Where the line with "Principais manchetes do" appears below, start writing out lines exactly, and finish with the line with "Design moderno, responsivo.", which is included; write out nothing else.

═══ Information supplied

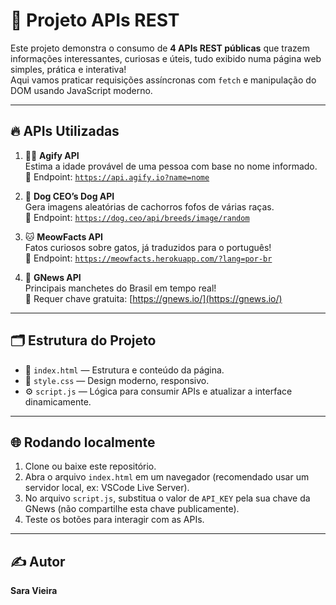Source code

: # 🚀 Projeto **APIs REST**

Este projeto demonstra o consumo de **4 APIs REST públicas** que trazem informações interessantes, curiosas e úteis, tudo exibido numa página web simples, prática e interativa!  
Aqui vamos praticar requisições assíncronas com `fetch` e manipulação do DOM usando JavaScript moderno.

---

## 🔥 APIs Utilizadas

1. 🧙‍♂️ **Agify API**  
   Estima a idade provável de uma pessoa com base no nome informado.  
   🔗 Endpoint: [`https://api.agify.io?name=nome`](https://api.agify.io?name=nome)

2. 🐶 **Dog CEO’s Dog API**  
   Gera imagens aleatórias de cachorros fofos de várias raças.  
   🔗 Endpoint: [`https://dog.ceo/api/breeds/image/random`](https://dog.ceo/dog-api/)

3. 🐱 **MeowFacts API**  
   Fatos curiosos sobre gatos, já traduzidos para o português!  
   🔗 Endpoint: [`https://meowfacts.herokuapp.com/?lang=por-br`](https://meowfacts.herokuapp.com/?lang=por-br)

4. 📰 **GNews API**  
   Principais manchetes do Brasil em tempo real!  
   🔐 Requer chave gratuita: [https://gnews.io/](https://gnews.io/)

---

## 🗂 Estrutura do Projeto

- 📄 `index.html` — Estrutura e conteúdo da página.
- 🎨 `style.css` — Design moderno, responsivo.
- ⚙️ `script.js` — Lógica para consumir APIs e atualizar a interface dinamicamente. 

---

## 🌐 Rodando localmente

1. Clone ou baixe este repositório.  
2. Abra o arquivo `index.html` em um navegador (recomendado usar um servidor local, ex: VSCode Live Server).  
3. No arquivo `script.js`, substitua o valor de `API_KEY` pela sua chave da GNews (não compartilhe esta chave publicamente).  
4. Teste os botões para interagir com as APIs.

---

## ✍️ Autor

**Sara Vieira**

══════

# Answer section:
   Principais manchetes do Brasil em tempo real!  
   🔐 Requer chave gratuita: [https://gnews.io/](https://gnews.io/)

---

## 🗂 Estrutura do Projeto

- 📄 `index.html` — Estrutura e conteúdo da página.
- 🎨 `style.css` — Design moderno, responsivo.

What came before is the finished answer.